- Exercise requirements
Wherever a line below holds the word "coordinates", copy that line.

-- Provided data follows --

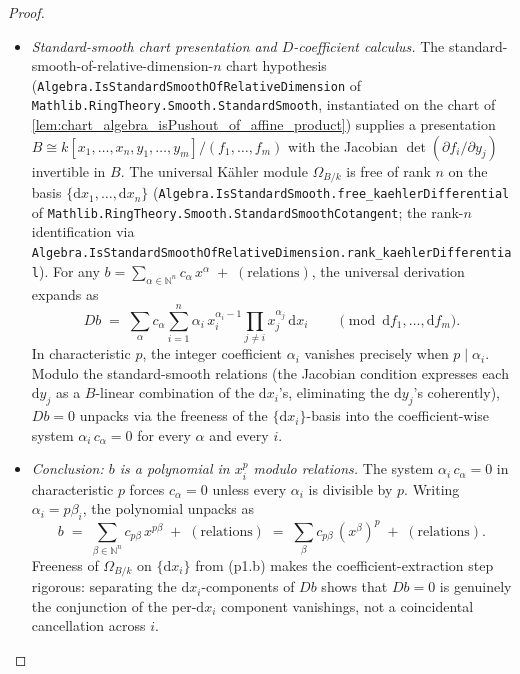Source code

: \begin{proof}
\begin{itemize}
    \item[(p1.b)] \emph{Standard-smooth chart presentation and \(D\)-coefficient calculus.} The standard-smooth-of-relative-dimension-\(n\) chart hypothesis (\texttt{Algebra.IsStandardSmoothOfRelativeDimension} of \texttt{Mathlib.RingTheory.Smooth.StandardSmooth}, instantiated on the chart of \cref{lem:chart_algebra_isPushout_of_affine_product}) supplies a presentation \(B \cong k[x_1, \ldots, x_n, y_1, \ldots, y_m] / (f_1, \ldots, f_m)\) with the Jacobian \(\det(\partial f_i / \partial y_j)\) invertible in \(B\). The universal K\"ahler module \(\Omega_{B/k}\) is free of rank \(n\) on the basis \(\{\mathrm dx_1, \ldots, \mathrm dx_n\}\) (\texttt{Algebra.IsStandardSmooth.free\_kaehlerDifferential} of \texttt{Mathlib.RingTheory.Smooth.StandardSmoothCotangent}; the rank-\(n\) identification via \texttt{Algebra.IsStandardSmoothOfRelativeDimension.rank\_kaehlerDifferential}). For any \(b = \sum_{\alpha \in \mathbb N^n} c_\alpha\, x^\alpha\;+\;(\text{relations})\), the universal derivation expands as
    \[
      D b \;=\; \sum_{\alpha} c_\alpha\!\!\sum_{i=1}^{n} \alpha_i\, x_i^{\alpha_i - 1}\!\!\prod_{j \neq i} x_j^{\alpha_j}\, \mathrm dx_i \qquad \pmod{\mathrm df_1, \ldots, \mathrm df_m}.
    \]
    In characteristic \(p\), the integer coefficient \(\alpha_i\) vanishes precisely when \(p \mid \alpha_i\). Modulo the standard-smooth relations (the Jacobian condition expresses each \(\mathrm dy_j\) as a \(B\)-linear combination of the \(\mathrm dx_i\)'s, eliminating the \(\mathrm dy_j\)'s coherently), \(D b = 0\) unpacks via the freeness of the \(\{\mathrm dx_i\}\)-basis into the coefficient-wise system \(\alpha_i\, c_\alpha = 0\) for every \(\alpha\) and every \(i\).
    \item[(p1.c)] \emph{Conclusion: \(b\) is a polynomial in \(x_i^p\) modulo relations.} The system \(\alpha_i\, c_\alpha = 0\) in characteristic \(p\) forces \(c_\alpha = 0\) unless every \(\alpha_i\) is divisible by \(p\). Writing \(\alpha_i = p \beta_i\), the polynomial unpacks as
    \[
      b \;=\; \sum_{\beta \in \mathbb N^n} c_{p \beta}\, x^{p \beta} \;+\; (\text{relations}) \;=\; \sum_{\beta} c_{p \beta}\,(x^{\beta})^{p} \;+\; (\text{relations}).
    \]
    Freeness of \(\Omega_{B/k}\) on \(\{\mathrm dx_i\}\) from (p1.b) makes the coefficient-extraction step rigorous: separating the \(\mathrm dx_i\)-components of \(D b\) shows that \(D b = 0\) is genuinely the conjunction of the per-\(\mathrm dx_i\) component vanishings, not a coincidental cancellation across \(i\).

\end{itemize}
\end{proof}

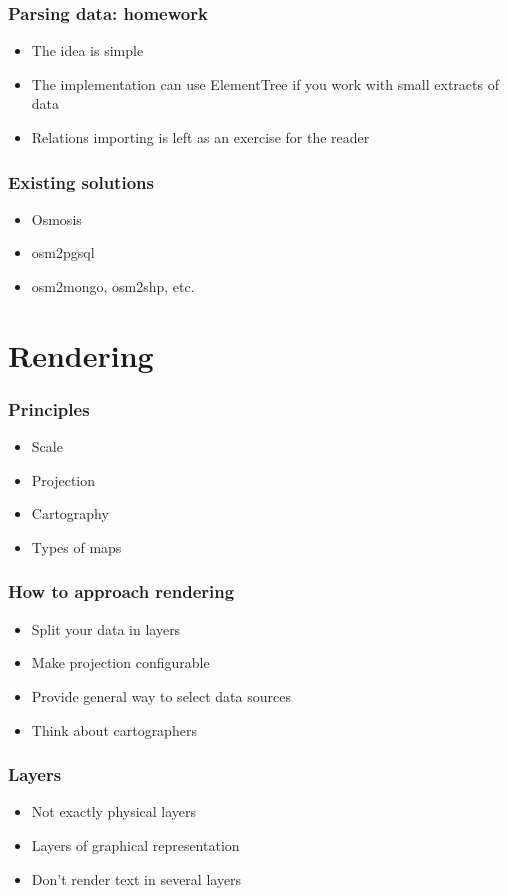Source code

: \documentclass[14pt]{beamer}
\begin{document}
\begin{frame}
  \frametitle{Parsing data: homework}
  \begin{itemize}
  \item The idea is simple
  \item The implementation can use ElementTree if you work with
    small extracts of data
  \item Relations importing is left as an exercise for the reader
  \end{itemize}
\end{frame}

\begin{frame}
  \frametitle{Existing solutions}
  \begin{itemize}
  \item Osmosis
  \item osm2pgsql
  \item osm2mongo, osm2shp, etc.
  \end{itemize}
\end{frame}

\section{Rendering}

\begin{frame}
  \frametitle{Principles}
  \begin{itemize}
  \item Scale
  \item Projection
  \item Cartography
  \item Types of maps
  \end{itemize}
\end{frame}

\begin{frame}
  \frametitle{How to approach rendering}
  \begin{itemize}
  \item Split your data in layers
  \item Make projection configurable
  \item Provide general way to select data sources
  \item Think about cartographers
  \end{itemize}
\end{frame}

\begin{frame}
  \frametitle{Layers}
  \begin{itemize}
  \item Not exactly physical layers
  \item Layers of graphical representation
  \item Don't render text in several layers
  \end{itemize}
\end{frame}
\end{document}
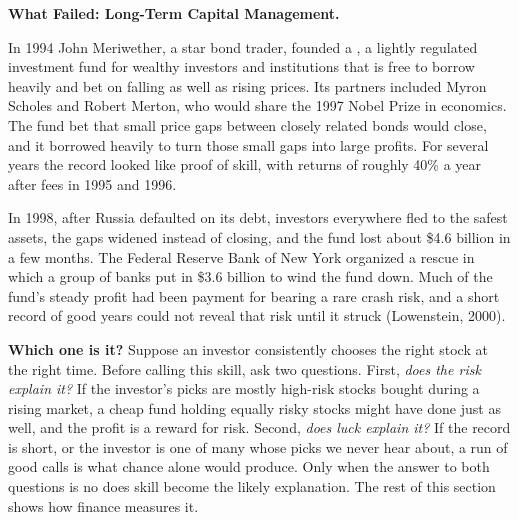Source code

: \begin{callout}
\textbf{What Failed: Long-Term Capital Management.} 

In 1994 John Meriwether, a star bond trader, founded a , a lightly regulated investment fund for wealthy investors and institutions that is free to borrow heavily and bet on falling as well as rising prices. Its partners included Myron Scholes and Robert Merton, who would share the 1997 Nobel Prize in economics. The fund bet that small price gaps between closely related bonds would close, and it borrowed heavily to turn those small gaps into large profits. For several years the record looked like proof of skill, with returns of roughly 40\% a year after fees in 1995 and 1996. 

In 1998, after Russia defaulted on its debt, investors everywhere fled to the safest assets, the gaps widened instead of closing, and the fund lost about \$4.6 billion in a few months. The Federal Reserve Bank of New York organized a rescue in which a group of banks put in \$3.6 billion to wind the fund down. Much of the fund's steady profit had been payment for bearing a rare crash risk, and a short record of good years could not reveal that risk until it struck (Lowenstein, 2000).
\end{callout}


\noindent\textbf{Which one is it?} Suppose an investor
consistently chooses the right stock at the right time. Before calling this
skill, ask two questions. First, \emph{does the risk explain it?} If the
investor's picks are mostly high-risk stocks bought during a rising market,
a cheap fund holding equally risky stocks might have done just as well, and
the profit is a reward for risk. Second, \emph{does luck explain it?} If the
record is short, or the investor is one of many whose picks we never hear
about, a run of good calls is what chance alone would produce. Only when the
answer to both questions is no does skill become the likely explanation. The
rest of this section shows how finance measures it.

-- Provided data concluded --
-- Provided data follows --

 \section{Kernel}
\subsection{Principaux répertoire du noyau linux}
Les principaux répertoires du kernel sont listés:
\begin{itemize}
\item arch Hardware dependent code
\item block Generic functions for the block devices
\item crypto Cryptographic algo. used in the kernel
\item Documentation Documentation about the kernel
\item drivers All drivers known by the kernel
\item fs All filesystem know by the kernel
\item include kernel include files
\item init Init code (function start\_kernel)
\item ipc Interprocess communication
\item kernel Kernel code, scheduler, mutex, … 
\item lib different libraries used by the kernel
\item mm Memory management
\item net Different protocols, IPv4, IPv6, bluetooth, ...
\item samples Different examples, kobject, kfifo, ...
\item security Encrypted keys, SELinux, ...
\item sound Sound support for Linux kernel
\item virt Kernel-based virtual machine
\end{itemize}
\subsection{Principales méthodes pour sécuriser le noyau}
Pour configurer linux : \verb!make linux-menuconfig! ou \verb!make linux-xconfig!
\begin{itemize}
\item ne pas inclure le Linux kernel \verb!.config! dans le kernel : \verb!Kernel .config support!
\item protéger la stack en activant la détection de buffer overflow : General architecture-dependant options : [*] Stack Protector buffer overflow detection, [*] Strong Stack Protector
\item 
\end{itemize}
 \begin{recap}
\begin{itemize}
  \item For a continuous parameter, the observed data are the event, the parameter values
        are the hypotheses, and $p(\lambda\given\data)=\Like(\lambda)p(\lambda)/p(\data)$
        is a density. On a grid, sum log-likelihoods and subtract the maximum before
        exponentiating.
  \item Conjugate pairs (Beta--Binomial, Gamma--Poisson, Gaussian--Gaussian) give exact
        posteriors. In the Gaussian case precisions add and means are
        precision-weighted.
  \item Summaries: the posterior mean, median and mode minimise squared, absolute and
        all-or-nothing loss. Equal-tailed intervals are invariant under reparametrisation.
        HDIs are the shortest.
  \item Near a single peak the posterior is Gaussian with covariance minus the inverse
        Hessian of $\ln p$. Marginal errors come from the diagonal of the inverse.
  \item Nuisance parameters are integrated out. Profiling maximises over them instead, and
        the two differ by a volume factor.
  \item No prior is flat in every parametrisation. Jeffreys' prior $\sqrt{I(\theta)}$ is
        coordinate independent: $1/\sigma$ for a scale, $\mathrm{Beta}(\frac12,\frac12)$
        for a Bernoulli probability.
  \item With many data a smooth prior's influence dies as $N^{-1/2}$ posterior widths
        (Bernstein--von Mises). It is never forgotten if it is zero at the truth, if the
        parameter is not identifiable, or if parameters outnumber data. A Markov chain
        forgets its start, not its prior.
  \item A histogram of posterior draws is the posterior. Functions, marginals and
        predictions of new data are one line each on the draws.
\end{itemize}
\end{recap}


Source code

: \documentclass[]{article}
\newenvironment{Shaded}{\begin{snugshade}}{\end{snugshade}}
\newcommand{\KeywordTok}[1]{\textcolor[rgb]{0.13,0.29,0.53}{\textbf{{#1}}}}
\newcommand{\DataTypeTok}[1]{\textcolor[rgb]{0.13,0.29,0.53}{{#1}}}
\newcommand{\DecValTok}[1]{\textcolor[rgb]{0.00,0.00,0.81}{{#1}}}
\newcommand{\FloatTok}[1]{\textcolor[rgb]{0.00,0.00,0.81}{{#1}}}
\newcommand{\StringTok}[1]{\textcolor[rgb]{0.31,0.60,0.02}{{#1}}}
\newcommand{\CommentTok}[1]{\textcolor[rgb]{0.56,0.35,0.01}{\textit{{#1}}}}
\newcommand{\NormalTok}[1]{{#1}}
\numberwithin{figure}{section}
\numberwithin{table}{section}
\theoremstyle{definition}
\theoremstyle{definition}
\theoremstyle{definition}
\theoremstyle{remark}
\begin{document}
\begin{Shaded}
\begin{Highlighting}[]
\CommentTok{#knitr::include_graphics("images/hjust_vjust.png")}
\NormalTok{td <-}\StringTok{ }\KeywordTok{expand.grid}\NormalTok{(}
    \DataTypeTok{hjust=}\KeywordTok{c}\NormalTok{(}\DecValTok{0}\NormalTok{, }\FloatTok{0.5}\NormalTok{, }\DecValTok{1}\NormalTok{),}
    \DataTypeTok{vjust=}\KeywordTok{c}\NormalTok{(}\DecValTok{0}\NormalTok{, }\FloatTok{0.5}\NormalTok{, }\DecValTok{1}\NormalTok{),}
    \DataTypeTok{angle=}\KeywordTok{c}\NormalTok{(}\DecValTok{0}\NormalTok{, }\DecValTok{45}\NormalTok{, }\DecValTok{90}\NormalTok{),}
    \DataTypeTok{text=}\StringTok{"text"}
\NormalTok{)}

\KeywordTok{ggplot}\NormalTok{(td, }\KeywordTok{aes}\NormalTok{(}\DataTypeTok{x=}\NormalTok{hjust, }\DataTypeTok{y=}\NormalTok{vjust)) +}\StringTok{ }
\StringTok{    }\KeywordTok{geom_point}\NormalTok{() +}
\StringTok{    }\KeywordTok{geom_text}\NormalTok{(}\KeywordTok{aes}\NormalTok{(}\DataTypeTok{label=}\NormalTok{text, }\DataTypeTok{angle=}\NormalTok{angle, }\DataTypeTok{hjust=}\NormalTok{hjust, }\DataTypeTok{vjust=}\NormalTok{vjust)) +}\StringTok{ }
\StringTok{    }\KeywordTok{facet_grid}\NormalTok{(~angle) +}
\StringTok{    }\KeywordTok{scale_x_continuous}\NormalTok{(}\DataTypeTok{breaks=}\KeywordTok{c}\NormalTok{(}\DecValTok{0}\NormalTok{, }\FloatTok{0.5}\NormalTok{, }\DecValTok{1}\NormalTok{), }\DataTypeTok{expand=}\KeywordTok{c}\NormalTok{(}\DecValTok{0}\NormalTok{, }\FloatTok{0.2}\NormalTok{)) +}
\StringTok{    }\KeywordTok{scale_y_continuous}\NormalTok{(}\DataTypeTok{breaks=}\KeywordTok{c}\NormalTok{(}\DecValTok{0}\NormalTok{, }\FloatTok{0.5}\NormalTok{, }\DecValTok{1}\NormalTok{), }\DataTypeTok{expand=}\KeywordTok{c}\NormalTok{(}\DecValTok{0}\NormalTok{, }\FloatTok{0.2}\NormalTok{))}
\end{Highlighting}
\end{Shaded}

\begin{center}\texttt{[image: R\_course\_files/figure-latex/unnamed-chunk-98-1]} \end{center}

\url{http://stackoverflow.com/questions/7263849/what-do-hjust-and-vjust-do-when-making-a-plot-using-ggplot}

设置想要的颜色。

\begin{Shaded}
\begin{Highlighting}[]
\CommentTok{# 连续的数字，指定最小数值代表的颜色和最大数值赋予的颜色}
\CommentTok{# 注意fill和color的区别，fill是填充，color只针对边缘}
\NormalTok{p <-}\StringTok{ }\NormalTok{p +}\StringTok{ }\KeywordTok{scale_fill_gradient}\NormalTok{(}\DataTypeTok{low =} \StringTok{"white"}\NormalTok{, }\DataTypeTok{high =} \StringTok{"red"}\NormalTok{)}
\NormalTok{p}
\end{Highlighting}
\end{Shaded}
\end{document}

-- Provided data concluded --
-- Provided data follows --

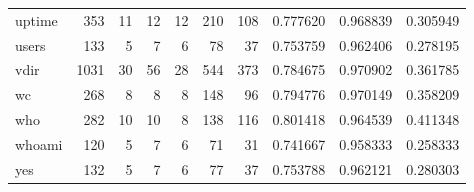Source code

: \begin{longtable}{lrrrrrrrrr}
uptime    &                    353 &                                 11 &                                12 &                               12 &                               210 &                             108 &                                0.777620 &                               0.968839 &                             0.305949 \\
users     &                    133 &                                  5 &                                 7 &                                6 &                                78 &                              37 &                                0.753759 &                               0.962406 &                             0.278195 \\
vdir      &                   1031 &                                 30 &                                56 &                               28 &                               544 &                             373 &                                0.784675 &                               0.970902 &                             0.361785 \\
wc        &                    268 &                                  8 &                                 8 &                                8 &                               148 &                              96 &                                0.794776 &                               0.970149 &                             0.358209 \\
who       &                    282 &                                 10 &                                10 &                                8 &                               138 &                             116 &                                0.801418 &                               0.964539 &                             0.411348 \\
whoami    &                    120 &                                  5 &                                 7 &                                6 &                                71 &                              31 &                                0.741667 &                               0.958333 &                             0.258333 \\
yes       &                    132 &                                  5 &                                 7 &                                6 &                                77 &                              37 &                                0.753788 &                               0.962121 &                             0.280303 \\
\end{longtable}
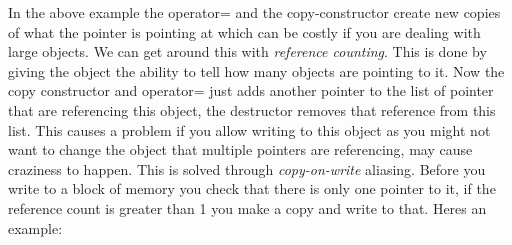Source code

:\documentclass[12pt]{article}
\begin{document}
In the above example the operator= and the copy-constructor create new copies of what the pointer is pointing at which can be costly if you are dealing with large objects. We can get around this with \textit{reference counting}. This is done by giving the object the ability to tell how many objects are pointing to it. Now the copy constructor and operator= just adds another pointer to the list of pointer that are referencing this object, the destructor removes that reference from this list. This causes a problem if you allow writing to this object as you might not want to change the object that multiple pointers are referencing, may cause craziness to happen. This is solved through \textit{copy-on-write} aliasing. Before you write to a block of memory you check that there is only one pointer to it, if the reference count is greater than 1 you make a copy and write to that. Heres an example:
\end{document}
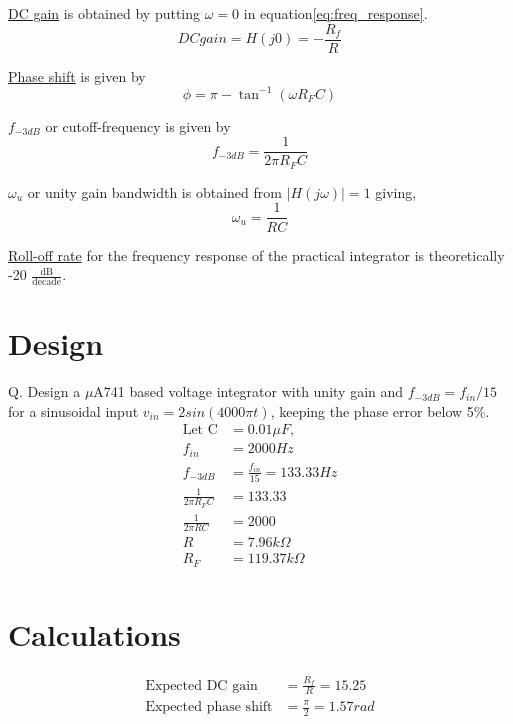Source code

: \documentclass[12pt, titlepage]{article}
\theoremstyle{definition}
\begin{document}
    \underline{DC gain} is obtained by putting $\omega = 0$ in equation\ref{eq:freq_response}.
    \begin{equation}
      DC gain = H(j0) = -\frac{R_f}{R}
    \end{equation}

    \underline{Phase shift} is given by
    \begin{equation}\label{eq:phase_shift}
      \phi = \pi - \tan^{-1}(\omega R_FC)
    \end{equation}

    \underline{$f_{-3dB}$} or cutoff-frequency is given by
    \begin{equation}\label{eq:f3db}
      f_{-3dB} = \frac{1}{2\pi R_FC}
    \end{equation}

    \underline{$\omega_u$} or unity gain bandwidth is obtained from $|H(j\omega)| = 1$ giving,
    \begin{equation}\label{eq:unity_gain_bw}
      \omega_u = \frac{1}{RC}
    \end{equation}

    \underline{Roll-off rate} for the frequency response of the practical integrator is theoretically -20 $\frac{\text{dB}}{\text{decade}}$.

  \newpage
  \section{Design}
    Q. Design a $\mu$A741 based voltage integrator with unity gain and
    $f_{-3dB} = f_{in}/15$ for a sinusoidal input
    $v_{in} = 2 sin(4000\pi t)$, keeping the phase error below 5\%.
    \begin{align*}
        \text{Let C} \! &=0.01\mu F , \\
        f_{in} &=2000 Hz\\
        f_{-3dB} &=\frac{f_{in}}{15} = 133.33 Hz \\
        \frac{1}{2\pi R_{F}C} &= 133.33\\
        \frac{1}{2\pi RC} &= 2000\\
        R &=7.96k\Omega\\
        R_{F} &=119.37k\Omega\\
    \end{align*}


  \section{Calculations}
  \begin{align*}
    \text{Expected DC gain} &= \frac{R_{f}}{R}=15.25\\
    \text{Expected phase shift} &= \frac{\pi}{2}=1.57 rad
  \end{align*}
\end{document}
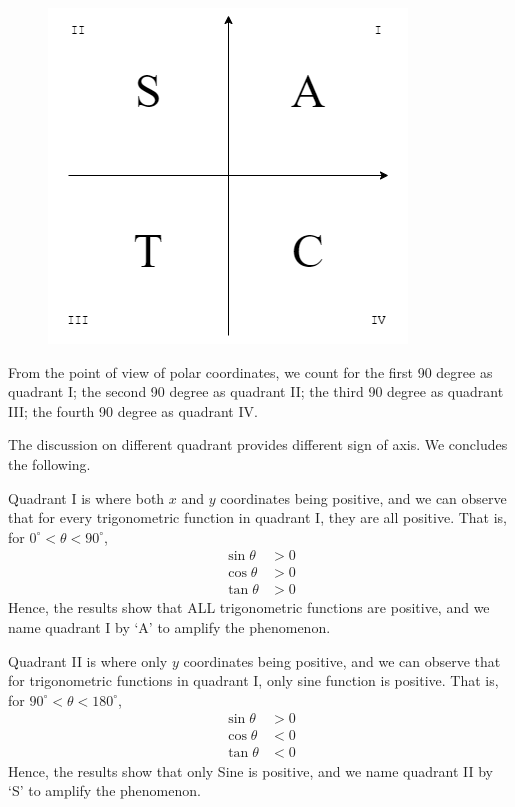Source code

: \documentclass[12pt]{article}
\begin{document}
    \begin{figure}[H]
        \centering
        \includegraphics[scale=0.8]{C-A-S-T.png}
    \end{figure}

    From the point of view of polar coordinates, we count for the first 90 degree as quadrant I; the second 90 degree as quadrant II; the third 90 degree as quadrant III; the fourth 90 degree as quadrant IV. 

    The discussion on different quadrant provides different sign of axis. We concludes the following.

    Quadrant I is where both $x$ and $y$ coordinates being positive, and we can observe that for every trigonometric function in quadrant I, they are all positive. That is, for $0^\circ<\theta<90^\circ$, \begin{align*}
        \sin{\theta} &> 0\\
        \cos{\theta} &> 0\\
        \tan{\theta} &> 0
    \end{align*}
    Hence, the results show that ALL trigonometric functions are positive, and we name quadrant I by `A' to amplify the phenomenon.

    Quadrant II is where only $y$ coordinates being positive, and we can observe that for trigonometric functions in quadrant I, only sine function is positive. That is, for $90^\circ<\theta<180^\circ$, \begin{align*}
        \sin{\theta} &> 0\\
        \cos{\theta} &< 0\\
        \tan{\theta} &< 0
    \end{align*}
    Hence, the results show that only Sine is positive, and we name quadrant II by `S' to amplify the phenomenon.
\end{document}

-- Provided data concluded --

- Result of the task
    From the point of view of polar coordinates, we count for the first 90 degree as quadrant I; the second 90 degree as quadrant II; the third 90 degree as quadrant III; the fourth 90 degree as quadrant IV. 
    Quadrant I is where both $x$ and $y$ coordinates being positive, and we can observe that for every trigonometric function in quadrant I, they are all positive. That is, for $0^\circ<\theta<90^\circ$, \begin{align*}
    Quadrant II is where only $y$ coordinates being positive, and we can observe that for trigonometric functions in quadrant I, only sine function is positive. That is, for $90^\circ<\theta<180^\circ$, \begin{align*}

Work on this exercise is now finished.